The maturation of erythroid cells occurs in specialized areas of the marrow in close proximity to macrophages. The mature cell, the reticulocyte, loses its association with the macrophages and egresses into the blood stream. This dynamic pattern of cellular interactions is mediated by specific adhesion receptors, such as CXCR4 (CD184), VLA- 4 (α4 integrin, CD49d) and P-selectin glycoprotein ligand-1 (PSGL-1 or CD162). Culture conditions capable to generate ex vivo human erythroblasts in numbers sufficient for transfusion have been recently established by several investigators. The aim of this study was to evaluate whether these ex vivo-generated erythroblasts would express the adhesion receptor profile required for establishing, once injected in vivo, the cellular interactions necessary to complete their maturation. For this purpose, the pattern of CD184, CD49d and CD162 expression during the maturation of human erythroblasts generated ex vivo from adult and cord blood was investigated. Erythroblasts were divided into 4 classes of maturation by cytofluorimetrical criteria based on the levels of CD36 and CD235a (glycophorin A) expression: class 1, CD36highCD235aneg (CFU-E); class 2, CD36highCD235alow (pro-erythroblasts); class 3, CD36highCD235ahigh (basophilic-polychromatic erythroblasts) and class 4, CD36lowCD235ahigh (orthochromatic erythroblasts).
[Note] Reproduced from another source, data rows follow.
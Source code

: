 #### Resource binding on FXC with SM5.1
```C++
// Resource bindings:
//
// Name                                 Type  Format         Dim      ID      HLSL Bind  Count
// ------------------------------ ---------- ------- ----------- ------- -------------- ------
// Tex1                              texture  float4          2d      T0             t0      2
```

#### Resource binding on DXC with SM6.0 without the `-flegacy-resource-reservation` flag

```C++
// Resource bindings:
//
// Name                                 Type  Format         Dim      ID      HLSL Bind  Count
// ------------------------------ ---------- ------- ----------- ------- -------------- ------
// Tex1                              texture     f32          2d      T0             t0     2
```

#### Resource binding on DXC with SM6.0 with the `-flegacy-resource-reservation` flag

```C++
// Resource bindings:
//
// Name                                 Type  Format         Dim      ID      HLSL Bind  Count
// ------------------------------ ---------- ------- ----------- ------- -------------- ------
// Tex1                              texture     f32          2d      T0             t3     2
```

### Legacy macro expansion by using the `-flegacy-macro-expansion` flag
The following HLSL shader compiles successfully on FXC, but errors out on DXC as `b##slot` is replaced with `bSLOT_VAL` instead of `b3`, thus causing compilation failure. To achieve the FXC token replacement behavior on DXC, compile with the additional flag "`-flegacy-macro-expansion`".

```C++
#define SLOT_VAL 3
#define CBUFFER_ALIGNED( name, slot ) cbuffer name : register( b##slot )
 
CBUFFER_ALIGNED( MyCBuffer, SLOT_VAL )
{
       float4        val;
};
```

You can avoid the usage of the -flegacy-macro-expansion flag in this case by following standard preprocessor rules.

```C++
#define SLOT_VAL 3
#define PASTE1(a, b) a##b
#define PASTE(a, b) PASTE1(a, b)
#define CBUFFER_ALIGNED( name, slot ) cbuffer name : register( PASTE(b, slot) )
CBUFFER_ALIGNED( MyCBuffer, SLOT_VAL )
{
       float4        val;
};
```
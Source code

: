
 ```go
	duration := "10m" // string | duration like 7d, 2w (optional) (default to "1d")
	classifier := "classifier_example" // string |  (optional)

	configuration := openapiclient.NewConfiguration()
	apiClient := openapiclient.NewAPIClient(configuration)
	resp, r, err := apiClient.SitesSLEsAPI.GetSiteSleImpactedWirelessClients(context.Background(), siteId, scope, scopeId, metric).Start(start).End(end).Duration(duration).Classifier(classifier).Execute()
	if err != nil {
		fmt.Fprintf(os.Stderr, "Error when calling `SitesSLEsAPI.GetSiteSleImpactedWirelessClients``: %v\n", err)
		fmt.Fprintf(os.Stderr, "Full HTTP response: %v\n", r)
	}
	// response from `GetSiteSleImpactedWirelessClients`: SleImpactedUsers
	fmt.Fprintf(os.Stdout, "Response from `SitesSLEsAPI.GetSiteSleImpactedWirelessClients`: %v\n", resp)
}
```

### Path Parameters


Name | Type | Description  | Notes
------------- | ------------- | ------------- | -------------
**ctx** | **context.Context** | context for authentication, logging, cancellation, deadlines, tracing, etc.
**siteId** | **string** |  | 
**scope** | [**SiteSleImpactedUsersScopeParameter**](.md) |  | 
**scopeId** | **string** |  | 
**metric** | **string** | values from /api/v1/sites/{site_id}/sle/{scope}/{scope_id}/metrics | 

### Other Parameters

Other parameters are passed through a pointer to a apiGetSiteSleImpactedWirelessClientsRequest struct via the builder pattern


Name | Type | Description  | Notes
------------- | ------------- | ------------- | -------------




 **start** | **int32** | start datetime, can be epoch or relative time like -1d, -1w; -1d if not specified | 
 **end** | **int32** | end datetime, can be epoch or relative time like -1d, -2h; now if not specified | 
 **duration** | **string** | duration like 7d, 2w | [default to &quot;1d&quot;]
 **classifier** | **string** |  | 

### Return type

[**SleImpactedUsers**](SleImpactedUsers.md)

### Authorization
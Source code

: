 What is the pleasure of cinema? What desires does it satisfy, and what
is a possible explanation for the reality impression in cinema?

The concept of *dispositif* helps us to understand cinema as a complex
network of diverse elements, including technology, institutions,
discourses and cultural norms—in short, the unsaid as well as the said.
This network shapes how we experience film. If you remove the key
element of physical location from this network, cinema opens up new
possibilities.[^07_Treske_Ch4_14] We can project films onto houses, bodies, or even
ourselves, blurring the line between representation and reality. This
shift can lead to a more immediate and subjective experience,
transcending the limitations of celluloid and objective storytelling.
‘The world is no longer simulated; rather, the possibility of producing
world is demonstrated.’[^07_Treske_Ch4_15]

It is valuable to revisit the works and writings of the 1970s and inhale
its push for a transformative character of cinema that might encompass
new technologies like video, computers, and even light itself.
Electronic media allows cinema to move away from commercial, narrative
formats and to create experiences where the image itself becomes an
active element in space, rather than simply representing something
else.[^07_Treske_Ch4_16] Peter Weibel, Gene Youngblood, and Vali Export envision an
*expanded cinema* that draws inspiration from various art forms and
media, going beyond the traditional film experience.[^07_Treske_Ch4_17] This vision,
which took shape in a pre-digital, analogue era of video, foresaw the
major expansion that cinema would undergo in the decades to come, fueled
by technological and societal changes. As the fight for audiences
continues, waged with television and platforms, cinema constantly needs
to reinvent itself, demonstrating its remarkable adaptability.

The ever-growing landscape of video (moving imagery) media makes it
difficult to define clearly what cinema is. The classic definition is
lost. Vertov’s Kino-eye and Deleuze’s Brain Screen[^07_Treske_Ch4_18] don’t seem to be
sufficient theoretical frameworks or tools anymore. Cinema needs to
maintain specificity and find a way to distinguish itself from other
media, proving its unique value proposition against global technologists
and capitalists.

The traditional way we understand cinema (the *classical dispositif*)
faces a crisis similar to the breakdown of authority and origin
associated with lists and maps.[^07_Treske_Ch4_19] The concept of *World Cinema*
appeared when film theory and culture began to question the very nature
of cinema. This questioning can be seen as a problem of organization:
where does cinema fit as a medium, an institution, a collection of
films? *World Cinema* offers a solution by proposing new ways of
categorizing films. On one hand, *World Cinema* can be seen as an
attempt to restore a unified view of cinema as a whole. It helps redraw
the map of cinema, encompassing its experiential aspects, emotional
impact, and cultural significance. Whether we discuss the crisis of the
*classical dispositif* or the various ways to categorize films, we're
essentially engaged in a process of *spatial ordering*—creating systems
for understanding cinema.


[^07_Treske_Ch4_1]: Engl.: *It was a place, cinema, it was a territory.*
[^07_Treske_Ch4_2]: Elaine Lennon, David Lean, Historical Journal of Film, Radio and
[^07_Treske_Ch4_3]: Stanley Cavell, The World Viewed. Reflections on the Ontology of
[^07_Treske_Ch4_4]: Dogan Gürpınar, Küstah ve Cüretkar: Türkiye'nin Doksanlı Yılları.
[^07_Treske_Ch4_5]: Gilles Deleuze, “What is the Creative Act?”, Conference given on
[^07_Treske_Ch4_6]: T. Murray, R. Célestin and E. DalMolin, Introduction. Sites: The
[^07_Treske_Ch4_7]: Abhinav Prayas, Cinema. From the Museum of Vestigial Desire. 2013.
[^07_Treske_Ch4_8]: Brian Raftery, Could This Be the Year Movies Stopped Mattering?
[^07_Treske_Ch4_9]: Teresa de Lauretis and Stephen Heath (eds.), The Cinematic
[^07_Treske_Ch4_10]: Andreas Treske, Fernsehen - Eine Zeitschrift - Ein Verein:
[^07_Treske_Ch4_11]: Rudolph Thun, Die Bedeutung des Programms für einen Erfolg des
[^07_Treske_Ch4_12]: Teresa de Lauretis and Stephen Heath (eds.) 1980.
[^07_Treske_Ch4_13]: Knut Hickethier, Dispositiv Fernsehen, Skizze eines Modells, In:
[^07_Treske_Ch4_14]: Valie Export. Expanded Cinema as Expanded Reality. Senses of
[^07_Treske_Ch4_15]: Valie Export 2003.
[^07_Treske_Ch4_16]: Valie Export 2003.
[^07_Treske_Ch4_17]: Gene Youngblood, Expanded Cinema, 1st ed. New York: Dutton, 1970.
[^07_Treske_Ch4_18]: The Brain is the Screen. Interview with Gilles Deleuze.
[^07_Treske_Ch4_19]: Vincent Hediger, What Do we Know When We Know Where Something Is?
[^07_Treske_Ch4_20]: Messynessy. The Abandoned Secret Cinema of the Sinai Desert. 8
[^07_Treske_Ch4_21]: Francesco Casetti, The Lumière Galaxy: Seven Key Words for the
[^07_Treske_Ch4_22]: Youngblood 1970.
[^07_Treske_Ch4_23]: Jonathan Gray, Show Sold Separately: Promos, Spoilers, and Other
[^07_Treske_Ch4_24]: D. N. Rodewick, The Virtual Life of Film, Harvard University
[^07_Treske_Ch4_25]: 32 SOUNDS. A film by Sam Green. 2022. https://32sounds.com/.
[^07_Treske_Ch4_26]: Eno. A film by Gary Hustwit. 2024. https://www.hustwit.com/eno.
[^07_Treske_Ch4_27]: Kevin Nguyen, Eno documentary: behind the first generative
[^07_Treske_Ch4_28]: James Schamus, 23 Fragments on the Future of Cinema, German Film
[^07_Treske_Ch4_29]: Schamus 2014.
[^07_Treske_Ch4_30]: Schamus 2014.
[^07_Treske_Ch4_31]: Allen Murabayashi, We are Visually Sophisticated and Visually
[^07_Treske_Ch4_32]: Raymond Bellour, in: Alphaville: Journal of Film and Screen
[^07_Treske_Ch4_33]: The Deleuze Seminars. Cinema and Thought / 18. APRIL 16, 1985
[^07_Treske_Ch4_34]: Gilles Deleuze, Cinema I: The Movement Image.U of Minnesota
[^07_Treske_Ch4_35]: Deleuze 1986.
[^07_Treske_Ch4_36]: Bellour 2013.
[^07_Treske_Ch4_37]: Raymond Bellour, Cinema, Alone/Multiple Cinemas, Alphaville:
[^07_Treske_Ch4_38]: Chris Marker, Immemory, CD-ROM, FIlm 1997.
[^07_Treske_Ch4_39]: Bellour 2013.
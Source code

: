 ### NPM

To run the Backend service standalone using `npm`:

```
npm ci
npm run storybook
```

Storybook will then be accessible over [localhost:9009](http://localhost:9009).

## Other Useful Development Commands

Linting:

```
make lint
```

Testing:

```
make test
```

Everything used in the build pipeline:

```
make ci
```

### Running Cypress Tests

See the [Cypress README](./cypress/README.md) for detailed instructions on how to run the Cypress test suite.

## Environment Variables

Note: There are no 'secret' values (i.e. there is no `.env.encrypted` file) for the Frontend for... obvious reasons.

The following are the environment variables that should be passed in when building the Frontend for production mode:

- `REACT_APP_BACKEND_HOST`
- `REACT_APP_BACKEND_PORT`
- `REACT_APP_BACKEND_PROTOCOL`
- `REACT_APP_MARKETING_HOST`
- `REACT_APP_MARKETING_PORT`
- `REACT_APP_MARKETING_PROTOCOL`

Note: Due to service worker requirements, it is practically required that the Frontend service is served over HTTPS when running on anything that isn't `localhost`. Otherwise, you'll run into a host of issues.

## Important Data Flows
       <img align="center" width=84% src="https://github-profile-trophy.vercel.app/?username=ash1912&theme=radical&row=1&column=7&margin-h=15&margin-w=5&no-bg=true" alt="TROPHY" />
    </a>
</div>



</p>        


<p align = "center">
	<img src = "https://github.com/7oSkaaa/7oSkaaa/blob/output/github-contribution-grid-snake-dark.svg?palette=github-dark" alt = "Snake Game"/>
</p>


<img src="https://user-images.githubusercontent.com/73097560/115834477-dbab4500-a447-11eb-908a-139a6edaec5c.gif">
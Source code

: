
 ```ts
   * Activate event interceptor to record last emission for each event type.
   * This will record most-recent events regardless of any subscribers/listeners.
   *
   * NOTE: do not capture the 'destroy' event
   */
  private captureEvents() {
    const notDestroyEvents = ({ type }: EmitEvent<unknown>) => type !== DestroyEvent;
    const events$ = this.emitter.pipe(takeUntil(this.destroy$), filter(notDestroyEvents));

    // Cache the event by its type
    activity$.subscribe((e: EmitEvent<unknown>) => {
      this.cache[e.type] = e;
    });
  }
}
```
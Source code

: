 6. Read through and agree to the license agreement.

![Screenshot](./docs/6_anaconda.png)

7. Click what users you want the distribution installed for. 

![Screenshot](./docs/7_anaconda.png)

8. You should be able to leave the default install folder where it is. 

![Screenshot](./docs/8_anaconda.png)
The transition of the different cell populations through the maturation process was tracked by cell cycle analyses and CFSE staining. Large numbers (>5 x 107) of erythroblasts were generated from as little as 10 mL of either cord- or adult blood after 10–11 days of culture in the presence of hematopoietic growth factors, dexamethasone and estradiol (
Migliaccio et al, BCMD 28: 169, 2002
). Cord blood-derived cells remained significantly more immature than the adult blood-derived ones (e.g. 60% vs 10% in class 1). Class 1–2 cells were mostly in G1 (G1=74%, S=21% and G2=3–5%) while a large proportion of the class 3 cells were in S (G1=34–56, S=43–56% and G2=10–11%). Changes in the levels of CSFE staining indicated that class 3 cells completed one division within 24 hrs and did not divide further. On the other hand, class 1–2 cells completed one division in 24 hr and their progeny was composed both by class 1–2 and class 3 cells (in a 50% ratio). The class 1–2 progeny divided at least one more time in the following 24 hrs while the class 3 progeny did not divide progressing directly toward the mature class 4. The majority of class 1–2 cells expressed low level of CD184 (80–85% CD184dim and 15–20% CD184high) and high levels of CD49d and CD162. When these cells were induced to mature by exposure to EPO alone, they rapidly (within 24 hrs) expressed high levels of CD184 and CD49d while the expression of CD162 was reduced. By the end of 4 days of the maturation culture in the presence of EPO, most of the cells had progressed to the mature class 3–4 phenotype. These mature class 4 cells were CD184dim, CD49dlow and CD162low. Therefore, in vitro maturation of ex vivo-generated cord and adult blood erythroblasts was associated with a dynamic pattern of adhesion receptor expression. Although, the changes observed with cord and adult blood-derived erythroblasts were similar, they occurred more rapidly and with a higher magnitude in cord blood-derived cells. In conclusion, the pattern of CD184, CD49d and CD162 expressed by ex vivo-derived human erythroblasts suggests that these cells might be capable to establish proper cellular interactions and to progress in their maturation following in vivo infusion.
Disclosures: No relevant conflicts of interest to declare.